» RECORDS TO USE:

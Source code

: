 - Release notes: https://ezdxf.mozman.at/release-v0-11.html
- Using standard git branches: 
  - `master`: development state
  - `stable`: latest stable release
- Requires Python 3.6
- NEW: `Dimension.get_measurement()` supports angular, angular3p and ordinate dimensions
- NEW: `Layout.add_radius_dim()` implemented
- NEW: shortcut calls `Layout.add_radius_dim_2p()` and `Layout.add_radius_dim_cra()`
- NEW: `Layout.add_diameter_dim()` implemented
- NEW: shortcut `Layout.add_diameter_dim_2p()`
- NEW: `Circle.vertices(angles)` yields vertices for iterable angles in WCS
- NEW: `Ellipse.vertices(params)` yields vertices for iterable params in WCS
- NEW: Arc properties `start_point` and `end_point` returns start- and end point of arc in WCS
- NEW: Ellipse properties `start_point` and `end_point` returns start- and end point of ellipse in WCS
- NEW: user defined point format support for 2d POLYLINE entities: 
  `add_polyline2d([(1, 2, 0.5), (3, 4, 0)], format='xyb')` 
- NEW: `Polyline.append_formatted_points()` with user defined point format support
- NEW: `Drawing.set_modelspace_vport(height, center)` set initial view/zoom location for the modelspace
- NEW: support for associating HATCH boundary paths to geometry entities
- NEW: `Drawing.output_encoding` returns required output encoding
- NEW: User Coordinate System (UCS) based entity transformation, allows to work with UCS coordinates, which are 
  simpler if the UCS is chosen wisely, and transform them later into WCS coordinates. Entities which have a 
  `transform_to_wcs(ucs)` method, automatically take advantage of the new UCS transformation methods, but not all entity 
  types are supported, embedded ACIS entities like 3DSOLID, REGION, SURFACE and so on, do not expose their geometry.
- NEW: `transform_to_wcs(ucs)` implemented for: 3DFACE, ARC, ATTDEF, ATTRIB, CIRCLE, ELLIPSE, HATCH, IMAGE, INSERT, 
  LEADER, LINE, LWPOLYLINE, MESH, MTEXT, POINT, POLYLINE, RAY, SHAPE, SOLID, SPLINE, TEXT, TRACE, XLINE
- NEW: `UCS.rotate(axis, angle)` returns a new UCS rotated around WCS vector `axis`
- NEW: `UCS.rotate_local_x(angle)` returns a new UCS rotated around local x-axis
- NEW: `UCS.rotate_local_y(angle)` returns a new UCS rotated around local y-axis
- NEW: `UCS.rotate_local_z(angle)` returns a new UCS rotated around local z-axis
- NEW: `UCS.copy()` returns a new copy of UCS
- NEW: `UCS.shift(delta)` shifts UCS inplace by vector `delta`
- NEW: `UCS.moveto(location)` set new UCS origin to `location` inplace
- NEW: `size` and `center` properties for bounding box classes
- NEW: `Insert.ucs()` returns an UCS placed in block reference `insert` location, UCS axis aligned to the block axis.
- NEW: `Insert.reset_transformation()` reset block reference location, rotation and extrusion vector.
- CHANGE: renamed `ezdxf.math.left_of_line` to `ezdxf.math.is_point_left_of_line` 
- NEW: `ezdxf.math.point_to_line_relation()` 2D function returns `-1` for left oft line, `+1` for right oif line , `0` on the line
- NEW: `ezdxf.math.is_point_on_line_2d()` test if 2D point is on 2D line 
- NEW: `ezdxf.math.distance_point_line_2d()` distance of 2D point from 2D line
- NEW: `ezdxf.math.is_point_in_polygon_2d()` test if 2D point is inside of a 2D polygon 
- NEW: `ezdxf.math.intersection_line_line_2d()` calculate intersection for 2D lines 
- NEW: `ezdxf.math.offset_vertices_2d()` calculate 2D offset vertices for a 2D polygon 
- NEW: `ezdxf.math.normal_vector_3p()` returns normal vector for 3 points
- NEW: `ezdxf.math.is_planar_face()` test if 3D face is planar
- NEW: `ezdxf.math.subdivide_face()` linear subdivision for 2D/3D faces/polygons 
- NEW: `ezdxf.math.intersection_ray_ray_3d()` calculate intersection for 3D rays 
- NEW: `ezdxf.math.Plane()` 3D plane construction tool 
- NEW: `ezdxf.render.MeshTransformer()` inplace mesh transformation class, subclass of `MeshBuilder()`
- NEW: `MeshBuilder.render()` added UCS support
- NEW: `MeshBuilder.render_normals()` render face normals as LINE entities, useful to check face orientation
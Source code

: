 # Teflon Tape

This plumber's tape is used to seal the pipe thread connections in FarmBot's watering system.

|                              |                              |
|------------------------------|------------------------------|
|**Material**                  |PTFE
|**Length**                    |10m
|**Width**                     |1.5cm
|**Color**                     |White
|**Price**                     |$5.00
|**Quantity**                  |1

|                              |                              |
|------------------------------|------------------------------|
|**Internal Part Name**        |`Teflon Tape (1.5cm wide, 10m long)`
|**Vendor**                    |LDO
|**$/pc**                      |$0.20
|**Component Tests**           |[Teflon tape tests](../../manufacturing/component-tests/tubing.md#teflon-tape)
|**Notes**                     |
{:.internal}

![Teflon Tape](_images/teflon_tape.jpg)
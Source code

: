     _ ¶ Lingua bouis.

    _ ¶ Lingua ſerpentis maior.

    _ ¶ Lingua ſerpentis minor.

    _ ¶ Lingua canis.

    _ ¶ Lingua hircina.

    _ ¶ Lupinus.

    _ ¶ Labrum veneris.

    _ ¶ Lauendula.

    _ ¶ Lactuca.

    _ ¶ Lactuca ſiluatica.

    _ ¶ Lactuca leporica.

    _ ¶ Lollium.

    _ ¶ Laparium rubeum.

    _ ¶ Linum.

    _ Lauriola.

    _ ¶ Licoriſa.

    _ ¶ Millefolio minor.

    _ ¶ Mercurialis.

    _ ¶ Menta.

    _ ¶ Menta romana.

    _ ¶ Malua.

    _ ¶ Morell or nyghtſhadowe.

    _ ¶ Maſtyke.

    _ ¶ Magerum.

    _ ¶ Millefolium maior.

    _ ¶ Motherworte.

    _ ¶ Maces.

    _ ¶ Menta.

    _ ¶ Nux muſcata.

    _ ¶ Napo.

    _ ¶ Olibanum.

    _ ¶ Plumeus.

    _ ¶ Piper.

» WHAT THE TASK REQUIRES: Lines after the one containing "required output encoding" are not wanted; repeat exactly each line above from the first up to and including it.

» OUTPUT FOR THIS EXERCISE:
Source code

: - Release notes: https://ezdxf.mozman.at/release-v0-11.html
- Using standard git branches: 
  - `master`: development state
  - `stable`: latest stable release
- Requires Python 3.6
- NEW: `Dimension.get_measurement()` supports angular, angular3p and ordinate dimensions
- NEW: `Layout.add_radius_dim()` implemented
- NEW: shortcut calls `Layout.add_radius_dim_2p()` and `Layout.add_radius_dim_cra()`
- NEW: `Layout.add_diameter_dim()` implemented
- NEW: shortcut `Layout.add_diameter_dim_2p()`
- NEW: `Circle.vertices(angles)` yields vertices for iterable angles in WCS
- NEW: `Ellipse.vertices(params)` yields vertices for iterable params in WCS
- NEW: Arc properties `start_point` and `end_point` returns start- and end point of arc in WCS
- NEW: Ellipse properties `start_point` and `end_point` returns start- and end point of ellipse in WCS
- NEW: user defined point format support for 2d POLYLINE entities: 
  `add_polyline2d([(1, 2, 0.5), (3, 4, 0)], format='xyb')` 
- NEW: `Polyline.append_formatted_points()` with user defined point format support
- NEW: `Drawing.set_modelspace_vport(height, center)` set initial view/zoom location for the modelspace
- NEW: support for associating HATCH boundary paths to geometry entities
- NEW: `Drawing.output_encoding` returns required output encoding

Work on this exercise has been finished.